When the going gets tough, stand firm Microsoft seems to say, as the Redmond-based software giant yesterday announced a US$40bn stock repurchase programme amid shaky times for Wall Street.
This, according to Microsoft, is simply following on from the previous US$40bn stock repurchase that it has just completed, but actions of this kind in an uncertain market have a certain purpose.
Globally, IT spending is down and investors may be looking elsewhere, so a buyback move may well promote trust, if not in the sector as a whole, then in Microsoft itself.
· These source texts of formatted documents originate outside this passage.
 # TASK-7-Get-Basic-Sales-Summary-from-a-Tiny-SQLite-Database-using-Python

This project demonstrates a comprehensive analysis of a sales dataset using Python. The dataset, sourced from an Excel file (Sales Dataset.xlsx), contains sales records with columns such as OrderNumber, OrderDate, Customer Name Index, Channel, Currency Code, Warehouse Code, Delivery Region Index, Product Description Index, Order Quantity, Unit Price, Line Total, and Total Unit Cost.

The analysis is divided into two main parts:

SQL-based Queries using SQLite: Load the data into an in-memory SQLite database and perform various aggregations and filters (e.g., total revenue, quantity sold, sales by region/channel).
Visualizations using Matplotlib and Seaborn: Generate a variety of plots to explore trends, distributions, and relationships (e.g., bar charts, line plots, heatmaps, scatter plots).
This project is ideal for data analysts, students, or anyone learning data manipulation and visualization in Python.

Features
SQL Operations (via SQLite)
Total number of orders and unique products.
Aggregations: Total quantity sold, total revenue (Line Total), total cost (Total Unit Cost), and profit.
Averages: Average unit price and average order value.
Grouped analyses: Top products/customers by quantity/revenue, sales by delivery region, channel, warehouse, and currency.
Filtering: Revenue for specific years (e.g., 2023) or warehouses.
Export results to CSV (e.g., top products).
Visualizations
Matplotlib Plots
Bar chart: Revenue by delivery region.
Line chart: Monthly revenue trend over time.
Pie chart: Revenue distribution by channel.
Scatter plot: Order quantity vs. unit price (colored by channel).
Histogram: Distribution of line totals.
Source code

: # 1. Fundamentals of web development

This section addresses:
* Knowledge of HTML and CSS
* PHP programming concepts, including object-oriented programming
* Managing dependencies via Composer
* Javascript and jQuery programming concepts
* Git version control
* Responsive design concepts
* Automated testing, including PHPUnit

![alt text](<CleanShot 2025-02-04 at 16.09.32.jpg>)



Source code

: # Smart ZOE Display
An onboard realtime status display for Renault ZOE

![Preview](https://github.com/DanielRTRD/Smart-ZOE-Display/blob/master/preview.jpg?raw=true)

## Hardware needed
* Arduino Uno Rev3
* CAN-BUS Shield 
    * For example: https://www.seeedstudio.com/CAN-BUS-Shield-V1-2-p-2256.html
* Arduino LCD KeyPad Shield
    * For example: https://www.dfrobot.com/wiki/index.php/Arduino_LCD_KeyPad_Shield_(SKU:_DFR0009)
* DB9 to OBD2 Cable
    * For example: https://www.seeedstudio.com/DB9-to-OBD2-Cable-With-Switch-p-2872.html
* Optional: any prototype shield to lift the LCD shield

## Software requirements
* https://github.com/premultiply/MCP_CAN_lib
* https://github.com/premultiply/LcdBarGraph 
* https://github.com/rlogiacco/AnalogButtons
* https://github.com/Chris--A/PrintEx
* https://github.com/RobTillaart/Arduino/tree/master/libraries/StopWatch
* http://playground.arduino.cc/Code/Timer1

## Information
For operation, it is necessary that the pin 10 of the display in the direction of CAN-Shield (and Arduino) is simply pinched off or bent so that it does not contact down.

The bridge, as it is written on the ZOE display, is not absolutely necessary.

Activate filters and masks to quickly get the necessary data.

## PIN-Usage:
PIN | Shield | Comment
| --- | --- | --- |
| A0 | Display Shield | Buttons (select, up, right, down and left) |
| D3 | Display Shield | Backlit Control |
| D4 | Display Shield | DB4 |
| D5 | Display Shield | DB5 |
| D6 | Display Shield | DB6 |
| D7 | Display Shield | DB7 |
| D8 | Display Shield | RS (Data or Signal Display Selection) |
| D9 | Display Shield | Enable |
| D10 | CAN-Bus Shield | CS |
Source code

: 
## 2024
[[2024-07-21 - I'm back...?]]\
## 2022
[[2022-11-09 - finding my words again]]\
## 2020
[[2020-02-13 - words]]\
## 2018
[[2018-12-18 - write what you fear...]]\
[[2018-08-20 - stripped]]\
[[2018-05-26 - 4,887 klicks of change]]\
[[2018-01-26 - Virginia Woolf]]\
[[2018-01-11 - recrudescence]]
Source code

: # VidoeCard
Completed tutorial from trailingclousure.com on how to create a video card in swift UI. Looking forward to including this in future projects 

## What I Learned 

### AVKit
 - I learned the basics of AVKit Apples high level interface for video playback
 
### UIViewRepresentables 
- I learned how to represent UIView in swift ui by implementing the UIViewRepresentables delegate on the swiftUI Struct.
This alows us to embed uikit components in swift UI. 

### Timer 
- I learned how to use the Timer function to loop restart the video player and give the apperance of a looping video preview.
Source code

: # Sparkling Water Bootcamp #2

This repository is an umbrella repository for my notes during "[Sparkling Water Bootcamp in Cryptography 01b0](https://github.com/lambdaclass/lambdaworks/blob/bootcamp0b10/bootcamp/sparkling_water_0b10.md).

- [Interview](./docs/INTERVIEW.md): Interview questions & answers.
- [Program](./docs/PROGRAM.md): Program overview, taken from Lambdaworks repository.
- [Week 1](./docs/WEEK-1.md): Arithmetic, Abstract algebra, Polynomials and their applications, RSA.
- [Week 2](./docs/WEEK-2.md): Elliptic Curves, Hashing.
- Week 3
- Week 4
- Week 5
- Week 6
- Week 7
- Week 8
“These announcements illustrate our confidence in the long-term growth of the company and our commitment to returning capital to our shareholders,” said Chris Liddell, chief financial officer of Microsoft.
Now, Microsoft may be a giant in the technology sector’s blue chips, but keep in mind that stock valued at US$35 back in January is now close to US$25.30 as of 23 September, so it is rewarding investor loyalty as well as preventing itself from becoming a victim of the market.
This seems like a sensible option and is a bit like deciding to spread manure before the excrement can hit the fan, some might say.
Added to this, Microsoft’s board of directors also authorised debt financings of up to US$6bn, and the firm has issued its first commercial paper of US$2bn.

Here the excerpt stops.